We classify all of the body’s immune reactions into two types of immunity: innate and adaptive. Under each category are many players and thousands of complex systems. Right now, I just want to focus on these two categories.
Our body’s first line of response to an attack comes from the innate immune system (sometimes called the “natural” or “native” immune system. This system begins working against invaders immediately and up to about 12 hours into an invasion by a microbe. Often times, it’s even working before a microbe even comes into contact with the body.
The innate immune system involves all of our outer coverings: our skin, hair, and pores, for example. And it also involves our inner coverings, the lining of our respiratory tract, the lining of our gastrointestinal tract, the lining of the urinary tract–anything that has contact with the outside world. Pretty much any place that is meant to keep things from the outside environment from getting into the very insides of our bodies is at play here.
Once a microbe has decided to attack the body, the innate immune system has some serious jobs to perform. First, it needs to recognize this microbe as something that is foreign to the body. It begins it’s recognition through the use of some receptors on the surfaces of the cells on the body’s physical barriers.
It can’t tell the body what specific microbe is about to attack, but it will clue the body into what class the microbe fits into. For example, the innate immune system would not be able to warn the body of an imminent e. coli attack in the gastrointestinal tract, however it would be able to signal that there is a gram negative bacteria invading. This signal is still important to the body because it tells the body that it is going to need to get ready for attack. The signal is sent right to the adaptive immune system, which we will get to in a moment.
The second job it will perform is that it will begin attack on the invading microbe, if possible, with some of its simple microbe “eating” and microbe killing cells.
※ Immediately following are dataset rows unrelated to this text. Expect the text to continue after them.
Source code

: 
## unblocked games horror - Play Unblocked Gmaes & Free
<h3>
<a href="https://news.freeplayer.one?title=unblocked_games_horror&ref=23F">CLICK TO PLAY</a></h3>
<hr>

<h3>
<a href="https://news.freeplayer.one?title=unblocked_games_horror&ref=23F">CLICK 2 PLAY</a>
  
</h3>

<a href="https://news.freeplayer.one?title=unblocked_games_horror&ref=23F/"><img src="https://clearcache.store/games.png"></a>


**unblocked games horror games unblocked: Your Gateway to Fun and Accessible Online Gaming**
I will discuss each of these cells in further detail in later posts, but here’s the gist:
Neutrophils (Shorthand: PMN for polymorphonuclear leukocyte)–Identifies, ingests (phagocytizes), and destroys microbes
Macrophages (Phagocytes) (Shorthand: Mφ)–IIdentifies, ingests (phagocytizes), and destroys microbes
Natural Killer Cells (Shorthand: NK)–Recognizes infected cells and tumor cells and destroys them directly
Dendritic Cells (Shorthand: DC’s)–Secretes chemicals that signal the adaptive immune system
(The shorthand notations are common abbreviations for these cells that you may see in scientific diagrams and notations, including mine.)
Physical barriers, the cells above, and some blood proteins, as well as proteins called cytokines, which regulate and help coordinate many of the activities of the cells that are part of the innate system, are the essential players in the innate immune system.
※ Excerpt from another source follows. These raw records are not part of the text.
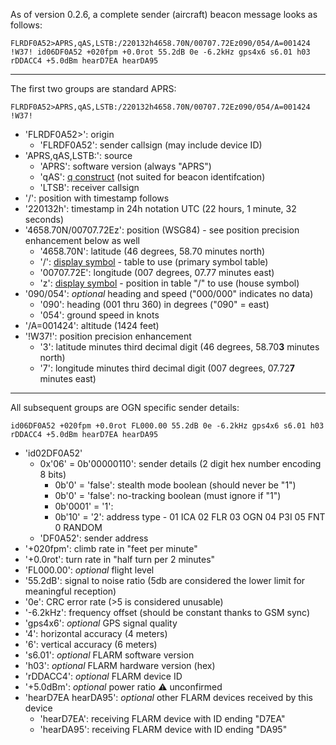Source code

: As of version 0.2.6, a complete sender (aircraft) beacon message looks as follows:

    FLRDF0A52>APRS,qAS,LSTB:/220132h4658.70N/00707.72Ez090/054/A=001424 !W37! id06DF0A52 +020fpm +0.0rot 55.2dB 0e -6.2kHz gps4x6 s6.01 h03 rDDACC4 +5.0dBm hearD7EA hearDA95

---

The first two groups are standard APRS:

    FLRDF0A52>APRS,qAS,LSTB:/220132h4658.70N/00707.72Ez090/054/A=001424 !W37!

* 'FLRDF0A52>': origin
  * 'FLRDF0A52': sender callsign (may include device ID)
* 'APRS,qAS,LSTB:': source
  * 'APRS': software version (always "APRS")
  * 'qAS': [q construct](http://aprs-is.net/q.aspx) (not suited for beacon identifcation)
  * 'LTSB': receiver callsign
* '/': position with timestamp follows
* '220132h': timestamp in 24h notation UTC (22 hours, 1 minute, 32 seconds)
* '4658.70N/00707.72Ez': position (WSG84) - see position precision enhancement below as well
  * '4658.70N': latitude (46 degrees, 58.70 minutes north)
  * '/': [display symbol](http://wa8lmf.net/aprs/APRS_symbols.htm) - table to use (primary symbol table)
  * '00707.72E': longitude (007 degrees, 07.77 minutes east)
  * 'z': [display symbol](http://wa8lmf.net/aprs/APRS_symbols.htm) - position in table "/" to use (house symbol)
* '090/054': *optional* heading and speed ("000/000" indicates no data)
  * '090': heading (001 thru 360) in degrees ("090" = east)
  * '054': ground speed in knots
* '/A=001424': altitude (1424 feet)
* '!W37!': position precision enhancement
  * '3': latitude minutes third decimal digit (46 degrees, 58.70<b>3</b> minutes north)
  * '7': longitude minutes third decimal digit (007 degrees, 07.72<b>7</b> minutes east)

---

All subsequent groups are OGN specific sender details:

    id06DF0A52 +020fpm +0.0rot FL000.00 55.2dB 0e -6.2kHz gps4x6 s6.01 h03 rDDACC4 +5.0dBm hearD7EA hearDA95

* 'id02DF0A52'
  * 0x'06' = 0b'00000110': sender details (2 digit hex number encoding 8 bits)
      * 0b'0' = 'false': stealth mode boolean (should never be "1")
      * 0b'0' = 'false': no-tracking boolean (must ignore if "1")
      * 0b'0001' = '1':
      * 0b'10' = '2': address type - 01 ICA 02 FLR 03 OGN 04 P3I 05 FNT 0 RANDOM
  * 'DF0A52': sender address
* '+020fpm': climb rate in "feet per minute"
* '+0.0rot': turn rate in "half turn per 2 minutes"
* 'FL000.00': *optional* flight level
* '55.2dB': signal to noise ratio (5db are considered the lower limit for meaningful reception)
* '0e': CRC error rate (>5 is considered unusable)
* '-6.2kHz': frequency offset (should be constant thanks to GSM sync)
* 'gps4x6': *optional* GPS signal quality
 * '4': horizontal accuracy (4 meters)
 * '6': vertical accuracy (6 meters)
* 's6.01': *optional* FLARM software version
* 'h03': *optional* FLARM hardware version (hex)
* 'rDDACC4': *optional* FLARM device ID
* '+5.0dBm': *optional* power ratio :warning: unconfirmed
* 'hearD7EA hearDA95': *optional* other FLARM devices received by this device
  * 'hearD7EA': receiving FLARM device with ID ending "D7EA"
  * 'hearDA95': receiving FLARM device with ID ending "DA95"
Once the innate system has responded and started the war, it signals the adaptive immune system to start fighting. In contrast to the innate system, the adaptive system is able to adapt to the infection and form a response. It also is able to remember a microbe and increase in magnitude and its defensive abilities with each exposure to the same microbe. The innate immune system is not able to do this (the innate response dose not “remember”). The adaptive immune system is able to “remember” specific microbes, and for this reason it is sometimes called the “specific immunity”.
The main players in the adaptive immune response are lymphocytes and the products that they create. The two lymphocytes are the B lymphocytes (B cells) and the T Lymphocytes (T cells).
There are also two types of adaptive immune responses: humoral immunity and cell-mediated immunity.
Humoral immunity refers to the products secreted by the blood, as well as the products secreted by the B cells: antibodies. Antibodies are responsible for recognizing microbes and targeting them for elimination. These antibodies are specialized and remember particular microbes due to prior infection with the microbe. The body must first be exposed to the microbe to make antibodies to it.
Cell-mediated immunity begins with the T cells. If the microbe is in a place where antibodies cannot reach it, such as inside of one of the body’s own cells, the T cell signals cells such as macrophages to go in and kill those microbes. T cells are also able to become killer cells, themselves, and perform necessary microbe-killing activities.
If you’re feeling like you are missing some parts of the story here, it’s because you are. All of these processes involve many, many other players in the body, and of course, lots of steps along the line to successfully kill or “jail” the microbe. But don’t you fear; there’s lots more to learn…
- Abbas, Abul K., Andrew H. Lichtman, and Shiv Pillai. Cellular and Molecular Immunology. Philadelphia: Saunders Elsevier, Inc., 2010.